This week
In a week that saw a tired looking pair of Birkenstock sandals that Steve Jobs wore during the period he founded Apple have been sold at auction for a staggering $218,750, it was in fact the Bank of England (BoE) that was having trouble bringing prices to heel.
Inflation is becoming more broad based it seems, not sole-y due to the fact that Jobs’ preferred footwear went for way over the estimate of $60-80K but due to a strong rise in a number of the areas the Consumer Price Index is measured by. Domestic prices rose at a yearly rate of 11.1% v consensus of 10.7%, data showed on Wednesday, a figure not seen since October 1981. Driven primarily by household services and food and drink, the rate could have been as high as 13.8% if it wasn’t for the government’s Energy Price Guarantee (EPG) scheme.
Inflation expectations were also bolstered by domestic employment data, released during the beginning of the week.
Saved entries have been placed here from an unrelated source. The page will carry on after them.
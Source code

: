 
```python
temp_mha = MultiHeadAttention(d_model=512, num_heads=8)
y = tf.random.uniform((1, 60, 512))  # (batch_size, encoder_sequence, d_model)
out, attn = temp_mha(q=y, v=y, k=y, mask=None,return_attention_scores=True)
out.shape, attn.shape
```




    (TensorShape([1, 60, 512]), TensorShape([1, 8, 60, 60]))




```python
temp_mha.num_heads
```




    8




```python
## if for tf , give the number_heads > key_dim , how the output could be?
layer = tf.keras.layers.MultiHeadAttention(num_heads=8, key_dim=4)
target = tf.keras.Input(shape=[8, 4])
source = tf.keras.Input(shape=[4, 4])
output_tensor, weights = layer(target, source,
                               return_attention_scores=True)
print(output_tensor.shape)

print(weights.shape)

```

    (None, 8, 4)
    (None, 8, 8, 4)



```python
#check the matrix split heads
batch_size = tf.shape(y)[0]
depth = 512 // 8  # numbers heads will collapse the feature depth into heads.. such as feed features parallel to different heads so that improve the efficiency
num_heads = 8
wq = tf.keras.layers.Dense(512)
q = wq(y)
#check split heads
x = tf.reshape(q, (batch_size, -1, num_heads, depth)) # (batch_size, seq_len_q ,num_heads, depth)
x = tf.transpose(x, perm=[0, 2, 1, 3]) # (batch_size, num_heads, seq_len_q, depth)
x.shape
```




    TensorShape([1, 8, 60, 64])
Details from the Office for National Statistics showed that unemployment rate rose to 3.6% in the three months to September, with vacancies fell for the fifth time in a row. Wages excluding bonuses also rose by 5.7% v a forecast of 5.5% in the year to September, the fastest growth since 2000 excluding the pandemic. On the largely stronger than expected news, sterling hit three-month highs against the dollar, pushing past $1.20 briefly.
Unlike the auction of Steve Jobs’ shoes, Jeremy Hunt’s Autumn Statement, announced on Thursday, was something of a flip flop from Truss and Kwarteng’s infamous “mini-Budget”, released less than two months ago. Setting out his fiscal policies for the coming years, the introduction of a £55bn package of tax hikes and spending cuts is the largest tightening in policy since the Osborne “austerity” Budget of 2010. However, the new statement does at least show to financial markets that this new pair of Sunak and Hunt take fiscal discipline much more seriously than their predecessors.
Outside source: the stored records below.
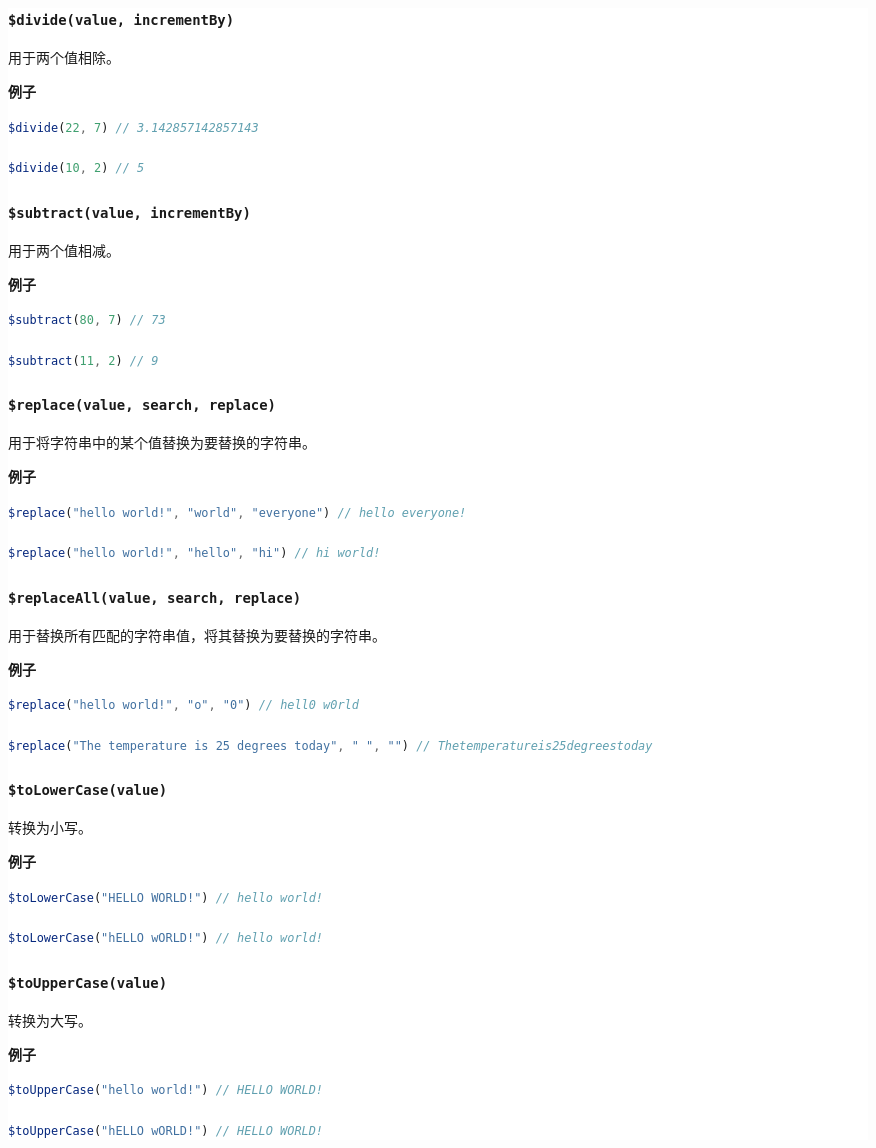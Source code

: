 ### `$divide(value, incrementBy)`
用于两个值相除。

**例子**
```js
$divide(22, 7) // 3.142857142857143

$divide(10, 2) // 5
```

### `$subtract(value, incrementBy)`
用于两个值相减。

**例子**
```js
$subtract(80, 7) // 73

$subtract(11, 2) // 9
```

### `$replace(value, search, replace)`
用于将字符串中的某个值替换为要替换的字符串。

**例子**
```js
$replace("hello world!", "world", "everyone") // hello everyone!

$replace("hello world!", "hello", "hi") // hi world!
```

### `$replaceAll(value, search, replace)`
用于替换所有匹配的字符串值，将其替换为要替换的字符串。

**例子**
```js
$replace("hello world!", "o", "0") // hell0 w0rld

$replace("The temperature is 25 degrees today", " ", "") // Thetemperatureis25degreestoday
```

### `$toLowerCase(value)`
转换为小写。

**例子**
```js
$toLowerCase("HELLO WORLD!") // hello world!

$toLowerCase("hELLO wORLD!") // hello world!
```

### `$toUpperCase(value)`
转换为大写。

**例子**
```js
$toUpperCase("hello world!") // HELLO WORLD!

$toUpperCase("hELLO wORLD!") // HELLO WORLD!
```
With relatively little market reaction, although sterling did falter by nearly 1%, it seems that markets are willing to allow some time to see if the new measures stifle economic growth. The only major moves were for oil heavyweights BP and Shell, who fell on the news that the windfall tax on their profits would be increased from 25% to 35% from next year.
Other headline measures included an increase in the minimum wage for those over the age of 23 from £9.50 to £10.42, state pension payments to increase in line with inflation and perhaps the biggest flip flop of all, the top 45% additional rate of income tax threshold will now sit at £125,140, down from £150,000.
Over in the US, the final results from the midterm elections were announced and could have been further from the mechanics of a sandal. Ending in an effective tie, with a split Congress with Democrat controlled Senate and Republican majority House, the red wave predicted by many, including Donald Trump failed to materialise. Historical data does show us that a finely balanced Congress is often best for market returns as parties fail to introduce radical policies, but as always with US politics, very little can be considered a shoe in.
Next week
With the World Cup kicking off over the weekend, there is a sacred point before the tournament begins, in which each team participating can feel the same level of optimism about lifting the trophy. For some European teams expectations for progression may be high, however, it is a different type of European optimism that will be interesting economists come Monday morning.
Consumer confidence on the continent acts as a leading indicator for economic health, with the survey being highly respected due to its sheer comprehensiveness. surveying about 2,300 consumers in Eurozone countries, respondents are asked to rate the relative level of past and future economic conditions, including personal financial situation, employment, inflation, and the climate for major purchases.
We stay on the continent for the duration of the first half of the week as a spate of European PMI data is released on Wednesday morning. With both the Services and Manufacturing sectors covered in the numbers, Europe’s largest economies and a composite of all the Eurozone’s nations are released. Identical data is also released on these shores the same day, the first piece of domestic data released since Jeremy Hunt’s Autumn Statement.
It’s a game of two halves as they say, with focus switching to the US during the second half of the week, not only as the they encounter England in Friday’s group game but also because the Federal Reserve release the minutes from their last meeting. With mixed messages still emanating from the Fed, “slower for longer” seems to be the order of the day as the central bank continues its battle against inflation. The publishing of their meeting minutes should help us get a clearer idea of just what future rate policy will look like at future meetings. With the Fed monitoring data much closer going forward to form a view, investors will have to revert back to that greatest of World Cup clichés, “just take it one game at a time…”
The information in this blog or any response to comments should not be regarded as financial advice. If you are unsure of any of the terminology used you should seek financial advice. Remember that the value of investments can go down as well as up, and could be worth less than what was paid in. The information is based on our understanding as at 18 November 2022.